Where P3 fits for a new painter
For someone starting exclusively in Warmachine or Hordes, a P3 Paints Starter Set(affiliate link) gets you faction-relevant colors without guessing which twenty from a huge Citadel or Vallejo core set you actually need. For someone already invested in another brand, buying single P3 bottles for faction-specific colors and matching everything else with the converter is the more economical route.

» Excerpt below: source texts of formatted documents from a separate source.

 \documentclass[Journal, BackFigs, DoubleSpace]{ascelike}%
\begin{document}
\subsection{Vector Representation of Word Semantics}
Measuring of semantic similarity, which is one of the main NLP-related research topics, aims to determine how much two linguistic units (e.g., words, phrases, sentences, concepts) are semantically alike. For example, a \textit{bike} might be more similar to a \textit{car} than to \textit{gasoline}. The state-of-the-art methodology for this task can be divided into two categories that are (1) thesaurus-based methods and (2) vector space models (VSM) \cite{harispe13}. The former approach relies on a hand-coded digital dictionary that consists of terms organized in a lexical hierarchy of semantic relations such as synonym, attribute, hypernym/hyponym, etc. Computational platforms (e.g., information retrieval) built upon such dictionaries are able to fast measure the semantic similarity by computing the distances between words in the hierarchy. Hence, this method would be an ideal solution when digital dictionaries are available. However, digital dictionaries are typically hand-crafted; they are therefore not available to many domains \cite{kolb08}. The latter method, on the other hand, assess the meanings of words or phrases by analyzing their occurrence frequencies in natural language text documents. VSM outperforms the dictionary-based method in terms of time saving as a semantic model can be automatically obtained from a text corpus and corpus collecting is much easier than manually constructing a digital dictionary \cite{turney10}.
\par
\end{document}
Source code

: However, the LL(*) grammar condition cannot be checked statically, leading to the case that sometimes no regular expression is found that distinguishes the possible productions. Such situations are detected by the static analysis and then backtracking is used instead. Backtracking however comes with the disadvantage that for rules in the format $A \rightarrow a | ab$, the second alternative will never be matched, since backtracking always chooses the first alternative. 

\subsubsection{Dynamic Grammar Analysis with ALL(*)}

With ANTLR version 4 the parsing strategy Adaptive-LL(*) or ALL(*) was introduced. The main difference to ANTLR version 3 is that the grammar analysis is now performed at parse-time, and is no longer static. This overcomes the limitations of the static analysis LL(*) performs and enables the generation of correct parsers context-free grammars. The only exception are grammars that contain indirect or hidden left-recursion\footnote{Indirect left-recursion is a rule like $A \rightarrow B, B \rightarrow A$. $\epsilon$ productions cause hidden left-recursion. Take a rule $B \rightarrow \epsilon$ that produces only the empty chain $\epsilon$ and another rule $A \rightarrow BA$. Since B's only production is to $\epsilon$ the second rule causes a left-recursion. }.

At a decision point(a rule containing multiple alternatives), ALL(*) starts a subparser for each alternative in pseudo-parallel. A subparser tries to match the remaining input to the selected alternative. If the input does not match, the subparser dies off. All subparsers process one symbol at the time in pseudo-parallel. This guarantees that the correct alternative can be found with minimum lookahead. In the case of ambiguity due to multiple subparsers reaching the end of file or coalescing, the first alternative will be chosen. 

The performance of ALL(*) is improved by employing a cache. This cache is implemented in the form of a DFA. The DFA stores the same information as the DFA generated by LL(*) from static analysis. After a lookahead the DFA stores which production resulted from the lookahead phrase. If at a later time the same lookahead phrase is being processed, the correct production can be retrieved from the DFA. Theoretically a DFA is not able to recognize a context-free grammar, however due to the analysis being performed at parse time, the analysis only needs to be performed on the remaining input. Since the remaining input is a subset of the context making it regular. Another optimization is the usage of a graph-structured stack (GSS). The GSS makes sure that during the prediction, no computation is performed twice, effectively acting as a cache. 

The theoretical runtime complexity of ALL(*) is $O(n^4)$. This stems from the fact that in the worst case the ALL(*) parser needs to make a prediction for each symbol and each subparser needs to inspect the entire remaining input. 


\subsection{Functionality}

Metallics are worth calling out on their own, since Warmachine armies lean heavily on steel, brass, and bronze trim. The P3 Metallic line covers that need directly rather than forcing a workaround with a general-purpose metallic from another brand.
Storage and shelf life
P3 bottles use a standard flip-top dropper cap, similar in behavior to Vallejo, rather than the twist-off pot lid Citadel uses. That makes P3 easier to store upright in a standard dropper-bottle rack rather than needing a pot-shaped slot. Like any acrylic, the paint separates over long storage, so give a bottle a firm shake before use if it has sat unopened for a while, and check consistency on a palette before applying it straight to a model.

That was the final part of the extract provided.